Future Studies That Might Guide Clinical Practice

Looking ahead, Dr. Yaeger stated that the results of ongoing prospective trials may someday help guide clinical practice. Some of these studies include the following:

  • VEGA (ctDNA-negative) and ALTAIR (ctDNA-positive) intervention trials of CIRCULATE-JAPAN
  • CIRCULATE US: Patients with stage II and III disease will be evaluated for treatment de-escalation or escalation, depending on ctDNA status. De-escalation will compare a doublet with observation; escalation will compare a chemotherapy doublet with a triplet.
  • NRG GI-005 (COBRA): Active surveillance vs treatment based on assay-directed therapy will be evaluated in patients with stage IIa disease.
  • SUC ACT3: This trial will evaluate chemotherapy consolidation vs observation in patients with stage III disease who completed standard therapy but remain positive for ctDNA. Matched therapy will be evaluated in biomarker-directed cohorts. 

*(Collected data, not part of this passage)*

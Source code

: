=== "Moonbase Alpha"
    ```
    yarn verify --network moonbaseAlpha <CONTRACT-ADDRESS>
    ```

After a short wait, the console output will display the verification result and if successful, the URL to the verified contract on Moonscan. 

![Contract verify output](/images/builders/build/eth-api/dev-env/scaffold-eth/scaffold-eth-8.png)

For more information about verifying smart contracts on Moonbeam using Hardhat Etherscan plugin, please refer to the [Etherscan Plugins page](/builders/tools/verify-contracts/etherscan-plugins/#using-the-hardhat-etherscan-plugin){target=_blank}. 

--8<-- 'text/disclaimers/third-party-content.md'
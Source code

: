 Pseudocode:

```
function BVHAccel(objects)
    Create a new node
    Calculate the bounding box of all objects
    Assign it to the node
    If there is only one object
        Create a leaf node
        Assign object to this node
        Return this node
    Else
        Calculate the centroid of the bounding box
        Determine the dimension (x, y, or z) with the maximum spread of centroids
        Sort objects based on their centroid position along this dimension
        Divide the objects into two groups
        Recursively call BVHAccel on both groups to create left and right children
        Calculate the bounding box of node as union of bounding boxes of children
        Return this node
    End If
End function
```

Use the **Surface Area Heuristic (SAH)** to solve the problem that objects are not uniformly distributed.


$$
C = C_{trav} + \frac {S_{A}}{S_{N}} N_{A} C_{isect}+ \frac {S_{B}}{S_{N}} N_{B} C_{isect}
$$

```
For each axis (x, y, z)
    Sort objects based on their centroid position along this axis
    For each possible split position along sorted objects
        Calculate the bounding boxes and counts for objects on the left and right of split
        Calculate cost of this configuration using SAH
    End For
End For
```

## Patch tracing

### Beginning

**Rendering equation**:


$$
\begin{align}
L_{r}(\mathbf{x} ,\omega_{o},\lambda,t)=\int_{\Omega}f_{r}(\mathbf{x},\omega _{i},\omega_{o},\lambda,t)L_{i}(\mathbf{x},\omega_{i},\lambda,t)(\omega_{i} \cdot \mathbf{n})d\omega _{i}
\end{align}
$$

DISCLOSURE: Dr. Yaeger has served as a consultant or advisor to Array BioPharma, Mirati Therapeutics, Natera, and Pfizer; and had received institutional research support from Array BioPharma, Boehringer Ingelheim, Mirati Therapeutics, and Pfizer.

REFERENCES

1. Kotaka M, Shirasu H, Watanabe J, et al: Association of circulating tumor DNA dynamics with clinical outcomes in the adjuvant setting for patients with colorectal cancer from an observational GALAXY study in CIRCULATE-Japan. 2022 ASCO Gastrointestinal Cancers Symposium. Abstract 9. Presented January 20, 2022.

2. Tie J, Wang Y, Tomasetti C, et al: Circulating tumor DNA analysis detects minimal residual disease and predicts recurrence in patients with stage II colon cancer. Sci Transl Med 8:346ra92, 2016.

3. Reinert T, Henriksen TV, Christensen E, et al: Analysis of plasma cell-free DNA by ultradeep sequencing in patients with stages I to III colorectal cancer. JAMA Oncol 5:1124-1131, 2019.

4. Parikh AR, Van Seventer EE, Siravegna G, et al: Minimal residual disease detection using a plasma-only circulating tumor DNA assay in patients with colorectal cancer. Clin Cancer Res 27:5586-5594, 2021.